Task brief: Filter the data below for the string "configuration" and copy each matching line.

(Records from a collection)
┌──

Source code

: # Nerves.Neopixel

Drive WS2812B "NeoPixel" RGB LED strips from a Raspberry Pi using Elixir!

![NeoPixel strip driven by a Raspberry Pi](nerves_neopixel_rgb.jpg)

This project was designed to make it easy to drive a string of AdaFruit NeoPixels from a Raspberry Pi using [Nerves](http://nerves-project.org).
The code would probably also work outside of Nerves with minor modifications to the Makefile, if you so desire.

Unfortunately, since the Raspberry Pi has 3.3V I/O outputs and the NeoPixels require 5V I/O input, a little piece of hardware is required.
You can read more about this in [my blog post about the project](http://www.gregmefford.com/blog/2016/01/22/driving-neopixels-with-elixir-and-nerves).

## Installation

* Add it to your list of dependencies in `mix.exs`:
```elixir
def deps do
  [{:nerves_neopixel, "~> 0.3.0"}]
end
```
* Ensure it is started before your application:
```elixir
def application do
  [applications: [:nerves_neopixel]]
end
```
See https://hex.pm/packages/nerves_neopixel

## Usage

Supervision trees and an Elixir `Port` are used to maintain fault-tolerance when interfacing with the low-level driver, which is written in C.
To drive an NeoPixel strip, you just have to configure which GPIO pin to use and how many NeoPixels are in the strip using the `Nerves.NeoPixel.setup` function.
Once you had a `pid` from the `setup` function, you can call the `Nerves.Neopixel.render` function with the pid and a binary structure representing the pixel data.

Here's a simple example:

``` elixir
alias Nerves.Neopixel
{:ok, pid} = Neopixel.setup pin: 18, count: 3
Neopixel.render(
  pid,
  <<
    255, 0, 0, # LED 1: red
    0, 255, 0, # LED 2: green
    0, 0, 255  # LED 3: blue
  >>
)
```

└──
┌──

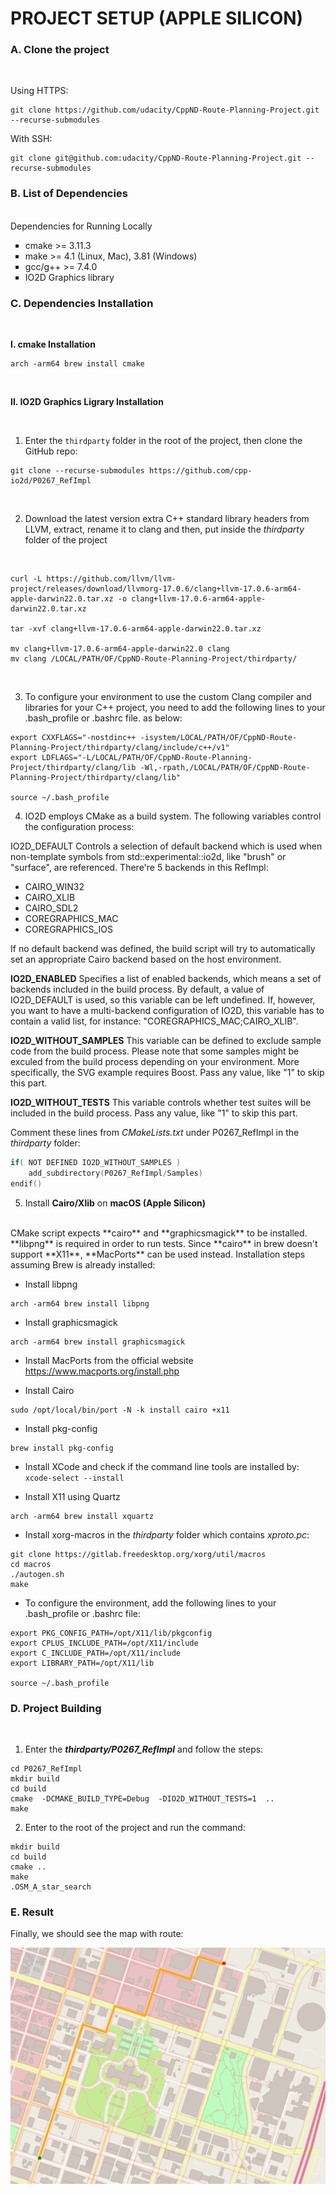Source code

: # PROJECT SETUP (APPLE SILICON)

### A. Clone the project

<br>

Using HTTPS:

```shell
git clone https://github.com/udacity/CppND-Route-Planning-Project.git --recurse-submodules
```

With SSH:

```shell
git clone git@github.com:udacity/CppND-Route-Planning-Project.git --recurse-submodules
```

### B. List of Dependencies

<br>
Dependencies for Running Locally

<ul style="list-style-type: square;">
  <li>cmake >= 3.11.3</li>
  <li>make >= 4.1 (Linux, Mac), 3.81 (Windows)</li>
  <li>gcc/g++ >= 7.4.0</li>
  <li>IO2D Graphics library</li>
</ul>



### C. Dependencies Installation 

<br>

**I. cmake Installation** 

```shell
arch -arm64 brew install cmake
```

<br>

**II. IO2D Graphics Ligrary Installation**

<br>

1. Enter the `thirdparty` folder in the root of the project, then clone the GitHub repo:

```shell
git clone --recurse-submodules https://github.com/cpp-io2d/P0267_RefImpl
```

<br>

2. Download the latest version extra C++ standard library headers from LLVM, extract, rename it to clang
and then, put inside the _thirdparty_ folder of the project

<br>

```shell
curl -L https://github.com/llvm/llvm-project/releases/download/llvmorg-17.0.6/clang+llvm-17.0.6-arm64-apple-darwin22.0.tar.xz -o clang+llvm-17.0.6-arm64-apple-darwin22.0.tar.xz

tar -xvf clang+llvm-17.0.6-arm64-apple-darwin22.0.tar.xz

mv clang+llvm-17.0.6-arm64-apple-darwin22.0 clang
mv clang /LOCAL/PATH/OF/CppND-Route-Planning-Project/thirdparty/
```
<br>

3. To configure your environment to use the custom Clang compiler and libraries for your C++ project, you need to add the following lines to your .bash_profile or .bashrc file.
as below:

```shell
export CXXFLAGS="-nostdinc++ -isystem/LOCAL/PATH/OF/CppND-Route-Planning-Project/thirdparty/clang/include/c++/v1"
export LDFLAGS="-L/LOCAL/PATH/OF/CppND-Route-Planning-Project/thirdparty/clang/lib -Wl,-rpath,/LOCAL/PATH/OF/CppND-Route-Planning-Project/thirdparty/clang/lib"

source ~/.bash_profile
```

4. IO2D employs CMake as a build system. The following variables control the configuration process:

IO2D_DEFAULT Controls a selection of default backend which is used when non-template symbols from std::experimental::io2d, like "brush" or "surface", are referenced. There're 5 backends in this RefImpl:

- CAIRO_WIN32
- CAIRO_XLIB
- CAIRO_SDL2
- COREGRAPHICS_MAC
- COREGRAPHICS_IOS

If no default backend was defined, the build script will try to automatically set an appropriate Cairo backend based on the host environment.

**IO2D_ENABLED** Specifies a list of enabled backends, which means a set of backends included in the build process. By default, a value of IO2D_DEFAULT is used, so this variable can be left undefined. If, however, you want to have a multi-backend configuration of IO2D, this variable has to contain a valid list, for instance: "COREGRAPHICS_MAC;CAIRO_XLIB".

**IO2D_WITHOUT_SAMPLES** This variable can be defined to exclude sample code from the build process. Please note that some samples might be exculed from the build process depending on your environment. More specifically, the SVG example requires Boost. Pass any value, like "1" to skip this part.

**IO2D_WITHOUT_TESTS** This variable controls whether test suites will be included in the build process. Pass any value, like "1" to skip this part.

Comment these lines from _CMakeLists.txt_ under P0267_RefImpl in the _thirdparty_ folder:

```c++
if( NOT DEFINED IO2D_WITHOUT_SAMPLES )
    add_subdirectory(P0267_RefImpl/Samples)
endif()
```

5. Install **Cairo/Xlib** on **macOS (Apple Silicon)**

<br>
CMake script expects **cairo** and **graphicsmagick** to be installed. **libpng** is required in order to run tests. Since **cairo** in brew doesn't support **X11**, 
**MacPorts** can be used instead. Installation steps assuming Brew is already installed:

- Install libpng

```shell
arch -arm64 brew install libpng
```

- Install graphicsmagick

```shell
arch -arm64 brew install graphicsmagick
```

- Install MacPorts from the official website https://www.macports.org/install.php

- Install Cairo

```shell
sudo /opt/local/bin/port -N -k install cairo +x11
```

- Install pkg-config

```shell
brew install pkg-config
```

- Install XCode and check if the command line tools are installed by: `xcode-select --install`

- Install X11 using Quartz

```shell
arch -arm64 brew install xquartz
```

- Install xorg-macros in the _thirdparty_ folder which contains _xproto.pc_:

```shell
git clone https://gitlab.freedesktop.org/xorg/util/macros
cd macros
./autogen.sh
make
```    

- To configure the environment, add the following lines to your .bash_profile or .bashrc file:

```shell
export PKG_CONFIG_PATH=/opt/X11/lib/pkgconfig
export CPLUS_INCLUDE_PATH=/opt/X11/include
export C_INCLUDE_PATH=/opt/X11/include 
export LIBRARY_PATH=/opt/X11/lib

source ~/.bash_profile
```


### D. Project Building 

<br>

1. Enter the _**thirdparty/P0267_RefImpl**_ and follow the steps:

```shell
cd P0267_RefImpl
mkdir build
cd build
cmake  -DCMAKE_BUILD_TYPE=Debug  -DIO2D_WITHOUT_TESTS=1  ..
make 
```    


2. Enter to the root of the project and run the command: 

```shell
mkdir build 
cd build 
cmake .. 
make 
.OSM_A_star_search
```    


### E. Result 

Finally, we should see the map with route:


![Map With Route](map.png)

└──

Exercise solution:
4. IO2D employs CMake as a build system. The following variables control the configuration process:
**IO2D_ENABLED** Specifies a list of enabled backends, which means a set of backends included in the build process. By default, a value of IO2D_DEFAULT is used, so this variable can be left undefined. If, however, you want to have a multi-backend configuration of IO2D, this variable has to contain a valid list, for instance: "COREGRAPHICS_MAC;CAIRO_XLIB".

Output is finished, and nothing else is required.